Pictures paired with source code ::
--- START ---

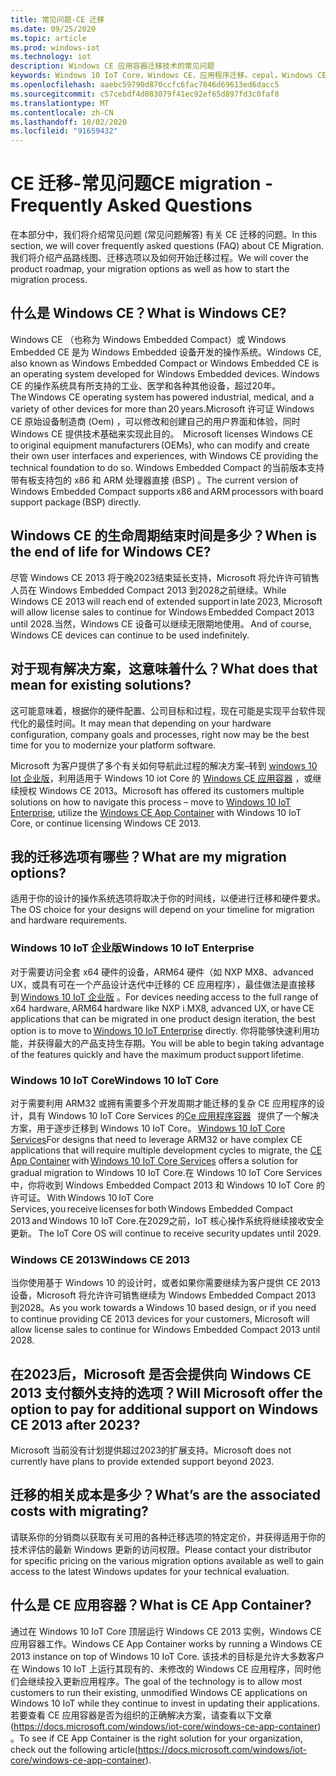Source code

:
 ```yaml
---
title: 常见问题-CE 迁移
ms.date: 09/25/2020
ms.topic: article
ms.prod: windows-iot
ms.technology: iot
description: Windows CE 应用容器迁移技术的常见问题
keywords: Windows 10 IoT Core，Windows CE，应用程序迁移，cepal，Windows CE 迁移常见问题解答
ms.openlocfilehash: aaebc59790d870ccfc6fac7846d69613ed6dacc5
ms.sourcegitcommit: c57cebdf4d083079f41ec92ef65d897fd3c0faf8
ms.translationtype: MT
ms.contentlocale: zh-CN
ms.lasthandoff: 10/02/2020
ms.locfileid: "91659432"
---
```

# <a name="ce-migration---frequently-asked-questions"></a><span data-ttu-id="b507e-104">CE 迁移-常见问题</span><span class="sxs-lookup"><span data-stu-id="b507e-104">CE migration - Frequently Asked Questions</span></span>
<span data-ttu-id="b507e-105">在本部分中，我们将介绍常见问题 (常见问题解答) 有关 CE 迁移的问题。</span><span class="sxs-lookup"><span data-stu-id="b507e-105">In this section, we will cover frequently asked questions (FAQ) about CE Migration.</span></span> <span data-ttu-id="b507e-106">我们将介绍产品路线图、迁移选项以及如何开始迁移过程。</span><span class="sxs-lookup"><span data-stu-id="b507e-106">We will cover the product roadmap, your migration options as well as how to start the migration process.</span></span>

## <a name="what-is-windows-ce"></a><span data-ttu-id="b507e-107">什么是 Windows CE？</span><span class="sxs-lookup"><span data-stu-id="b507e-107">What is Windows CE?</span></span>  
<span data-ttu-id="b507e-108">Windows CE （也称为 Windows Embedded Compact）或 Windows Embedded CE 是为 Windows Embedded 设备开发的操作系统。</span><span class="sxs-lookup"><span data-stu-id="b507e-108">Windows CE, also known as Windows Embedded Compact or Windows Embedded CE is an operating system developed for Windows Embedded devices.</span></span> <span data-ttu-id="b507e-109">Windows CE 的操作系统具有所支持的工业、医学和各种其他设备，超过20年。</span><span class="sxs-lookup"><span data-stu-id="b507e-109">The Windows CE operating system has powered industrial, medical, and a variety of other devices for more than 20 years.</span></span><span data-ttu-id="b507e-110">Microsoft 许可证 Windows CE 原始设备制造商 (Oem) ，可以修改和创建自己的用户界面和体验，同时 Windows CE 提供技术基础来实现此目的。</span><span class="sxs-lookup"><span data-stu-id="b507e-110">  Microsoft licenses Windows CE to original equipment manufacturers (OEMs), who can modify and create their own user interfaces and experiences, with Windows CE providing the technical foundation to do so.</span></span> <span data-ttu-id="b507e-111">Windows Embedded Compact 的当前版本支持带有板支持包的 x86 和 ARM 处理器直接 (BSP) 。</span><span class="sxs-lookup"><span data-stu-id="b507e-111">The current version of Windows Embedded Compact supports x86 and ARM processors with board support package (BSP) directly.</span></span>  

## <a name="when-is-the-end-of-life-for-windows-ce"></a><span data-ttu-id="b507e-112">Windows CE 的生命周期结束时间是多少？</span><span class="sxs-lookup"><span data-stu-id="b507e-112">When is the end of life for Windows CE?</span></span>  
<span data-ttu-id="b507e-113">尽管 Windows CE 2013 将于晚2023结束延长支持，Microsoft 将允许许可销售人员在 Windows Embedded Compact 2013 到2028之前继续。</span><span class="sxs-lookup"><span data-stu-id="b507e-113">While Windows CE 2013 will reach end of extended support in late 2023, Microsoft will allow license sales to continue for Windows Embedded Compact 2013 until 2028.</span></span><span data-ttu-id="b507e-114">当然，Windows CE 设备可以继续无限期地使用。</span><span class="sxs-lookup"><span data-stu-id="b507e-114"> And of course, Windows CE devices can continue to be used indefinitely.</span></span>  

## <a name="what-does-that-mean-for-existing-solutions"></a><span data-ttu-id="b507e-115">对于现有解决方案，这意味着什么？</span><span class="sxs-lookup"><span data-stu-id="b507e-115">What does that mean for existing solutions?</span></span>  
<span data-ttu-id="b507e-116">这可能意味着，根据你的硬件配置、公司目标和过程，现在可能是实现平台软件现代化的最佳时间。</span><span class="sxs-lookup"><span data-stu-id="b507e-116">It may mean that depending on your hardware configuration, company goals and processes, right now may be the best time for you to modernize your platform software.</span></span>  

<span data-ttu-id="b507e-117">Microsoft 为客户提供了多个有关如何导航此过程的解决方案–转到 [windows 10 Iot 企业版](https://docs.microsoft.com/windows/iot-core/windows-iot-enterprise)，利用适用于 Windows 10 iot Core 的 [Windows CE 应用容器](https://docs.microsoft.com/windows/iot-core/windows-ce-app-container) ，或继续授权 Windows CE 2013。</span><span class="sxs-lookup"><span data-stu-id="b507e-117">Microsoft has offered its customers multiple solutions on how to navigate this process – move to [Windows 10 IoT Enterprise](https://docs.microsoft.com/windows/iot-core/windows-iot-enterprise), utilize the [Windows CE App Container](https://docs.microsoft.com/windows/iot-core/windows-ce-app-container) with Windows 10 IoT Core, or continue licensing Windows CE 2013.</span></span>  

## <a name="what-are-my-migration-options"></a><span data-ttu-id="b507e-118">我的迁移选项有哪些？</span><span class="sxs-lookup"><span data-stu-id="b507e-118">What are my migration options?</span></span>  
<span data-ttu-id="b507e-119">适用于你的设计的操作系统选项将取决于你的时间线，以便进行迁移和硬件要求。</span><span class="sxs-lookup"><span data-stu-id="b507e-119">The OS choice for your designs will depend on your timeline for migration and hardware requirements.</span></span>   

### <a name="windows-10-iot-enterprise"></a><span data-ttu-id="b507e-120">Windows 10 IoT 企业版</span><span class="sxs-lookup"><span data-stu-id="b507e-120">Windows 10 IoT Enterprise</span></span>  
<span data-ttu-id="b507e-121">对于需要访问全套 x64 硬件的设备，ARM64 硬件（如 NXP MX8、advanced UX，或具有可在一个产品设计迭代中迁移的 CE 应用程序），最佳做法是直接移到 [Windows 10 IoT 企业版](https://docs.microsoft.com/windows/iot-core/windows-iot-enterprise) 。</span><span class="sxs-lookup"><span data-stu-id="b507e-121">For devices needing access to the full range of x64 hardware, ARM64 hardware like NXP i.MX8, advanced UX, or have CE applications that can be migrated in one product design iteration, the best option is to move to [Windows 10 IoT Enterprise](https://docs.microsoft.com/windows/iot-core/windows-iot-enterprise) directly.</span></span> <span data-ttu-id="b507e-122">你将能够快速利用功能，并获得最大的产品支持生存期。</span><span class="sxs-lookup"><span data-stu-id="b507e-122">You will be able to begin taking advantage of the features quickly and have the maximum product support lifetime.</span></span>  

### <a name="windows-10-iot-core"></a><span data-ttu-id="b507e-123">Windows 10 IoT Core</span><span class="sxs-lookup"><span data-stu-id="b507e-123">Windows 10 IoT Core</span></span>  
<span data-ttu-id="b507e-124">对于需要利用 ARM32 或拥有需要多个开发周期才能迁移的复杂 CE 应用程序的设计，具有 Windows 10 IoT Core Services 的[Ce 应用程序容器](https://docs.microsoft.com/windows/iot-core/windows-ce-app-container)   提供了一个解决方案，用于逐步迁移到 Windows 10 IoT Core。 [Windows 10 IoT Core Services](https://docs.microsoft.com/windows-hardware/manufacture/iot/iotcoreservicesoverview)</span><span class="sxs-lookup"><span data-stu-id="b507e-124">For designs that need to leverage ARM32 or have complex CE applications that will require multiple development cycles to migrate, the [CE App Container](https://docs.microsoft.com/windows/iot-core/windows-ce-app-container) with [Windows 10 IoT Core Services](https://docs.microsoft.com/windows-hardware/manufacture/iot/iotcoreservicesoverview) offers a solution for gradual migration to Windows 10 IoT Core.</span></span><span data-ttu-id="b507e-125">在 Windows 10 IoT Core Services 中，你将收到 Windows Embedded Compact 2013 和 Windows 10 IoT Core 的许可证。</span><span class="sxs-lookup"><span data-stu-id="b507e-125"> With Windows 10 IoT Core Services, you receive licenses for both Windows Embedded Compact 2013 and Windows 10 IoT Core.</span></span><span data-ttu-id="b507e-126">在2029之前，IoT 核心操作系统将继续接收安全更新。</span><span class="sxs-lookup"><span data-stu-id="b507e-126"> The IoT Core OS will continue to receive security updates until 2029.</span></span>  

### <a name="windows-ce-2013"></a><span data-ttu-id="b507e-127">Windows CE 2013</span><span class="sxs-lookup"><span data-stu-id="b507e-127">Windows CE 2013</span></span>
<span data-ttu-id="b507e-128">当你使用基于 Windows 10 的设计时，或者如果你需要继续为客户提供 CE 2013 设备，Microsoft 将允许许可销售继续为 Windows Embedded Compact 2013 到2028。</span><span class="sxs-lookup"><span data-stu-id="b507e-128">As you work towards a Windows 10 based design, or if you need to continue providing CE 2013 devices for your customers, Microsoft will allow license sales to continue for Windows Embedded Compact 2013 until 2028.</span></span>   


## <a name="will-microsoft-offer-the-option-to-pay-for-additional-support-on-windows-ce-2013-after-2023"></a><span data-ttu-id="b507e-129">在2023后，Microsoft 是否会提供向 Windows CE 2013 支付额外支持的选项？</span><span class="sxs-lookup"><span data-stu-id="b507e-129">Will Microsoft offer the option to pay for additional support on Windows CE 2013 after 2023?</span></span>
<span data-ttu-id="b507e-130">Microsoft 当前没有计划提供超过2023的扩展支持。</span><span class="sxs-lookup"><span data-stu-id="b507e-130">Microsoft does not currently have plans to provide extended support beyond 2023.</span></span>  

## <a name="whats-are-the-associated-costs-with-migrating"></a><span data-ttu-id="b507e-131">迁移的相关成本是多少？</span><span class="sxs-lookup"><span data-stu-id="b507e-131">What’s are the associated costs with migrating?</span></span>  
<span data-ttu-id="b507e-132">请联系你的分销商以获取有关可用的各种迁移选项的特定定价，并获得适用于你的技术评估的最新 Windows 更新的访问权限。</span><span class="sxs-lookup"><span data-stu-id="b507e-132">Please contact your distributor for specific pricing on the various migration options available as well to gain access to the latest Windows updates for your technical evaluation.</span></span>  

## <a name="what-is-ce-app-container"></a><span data-ttu-id="b507e-133">什么是 CE 应用容器？</span><span class="sxs-lookup"><span data-stu-id="b507e-133">What is CE App Container?</span></span>
<span data-ttu-id="b507e-134">通过在 Windows 10 IoT Core 顶层运行 Windows CE 2013 实例，Windows CE 应用容器工作。</span><span class="sxs-lookup"><span data-stu-id="b507e-134">Windows CE App Container works by running a Windows CE 2013 instance on top of Windows 10 IoT Core.</span></span> <span data-ttu-id="b507e-135">该技术的目标是允许大多数客户在 Windows 10 IoT 上运行其现有的、未修改的 Windows CE 应用程序，同时他们会继续投入更新应用程序。</span><span class="sxs-lookup"><span data-stu-id="b507e-135">The goal of the technology is to allow most customers to run their existing, unmodified Windows CE applications on Windows 10 IoT while they continue to invest in updating their applications.</span></span> <span data-ttu-id="b507e-136">若要查看 CE 应用容器是否为组织的正确解决方案，请查看以下文章 (https://docs.microsoft.com/windows/iot-core/windows-ce-app-container) 。</span><span class="sxs-lookup"><span data-stu-id="b507e-136">To see if CE App Container is the right solution for your organization, check out the following article(https://docs.microsoft.com/windows/iot-core/windows-ce-app-container).</span></span>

--- END ---

PROBLEM :: Beginning with the line that holds "your technical evaluation.</span></span>", please give again each line exactly until the records end, and include that final line.

TASK SOLUTION ::
<span data-ttu-id="b507e-132">请联系你的分销商以获取有关可用的各种迁移选项的特定定价，并获得适用于你的技术评估的最新 Windows 更新的访问权限。</span><span class="sxs-lookup"><span data-stu-id="b507e-132">Please contact your distributor for specific pricing on the various migration options available as well to gain access to the latest Windows updates for your technical evaluation.</span></span>  

## <a name="what-is-ce-app-container"></a><span data-ttu-id="b507e-133">什么是 CE 应用容器？</span><span class="sxs-lookup"><span data-stu-id="b507e-133">What is CE App Container?</span></span>
<span data-ttu-id="b507e-134">通过在 Windows 10 IoT Core 顶层运行 Windows CE 2013 实例，Windows CE 应用容器工作。</span><span class="sxs-lookup"><span data-stu-id="b507e-134">Windows CE App Container works by running a Windows CE 2013 instance on top of Windows 10 IoT Core.</span></span> <span data-ttu-id="b507e-135">该技术的目标是允许大多数客户在 Windows 10 IoT 上运行其现有的、未修改的 Windows CE 应用程序，同时他们会继续投入更新应用程序。</span><span class="sxs-lookup"><span data-stu-id="b507e-135">The goal of the technology is to allow most customers to run their existing, unmodified Windows CE applications on Windows 10 IoT while they continue to invest in updating their applications.</span></span> <span data-ttu-id="b507e-136">若要查看 CE 应用容器是否为组织的正确解决方案，请查看以下文章 (https://docs.microsoft.com/windows/iot-core/windows-ce-app-container) 。</span><span class="sxs-lookup"><span data-stu-id="b507e-136">To see if CE App Container is the right solution for your organization, check out the following article(https://docs.microsoft.com/windows/iot-core/windows-ce-app-container).</span></span>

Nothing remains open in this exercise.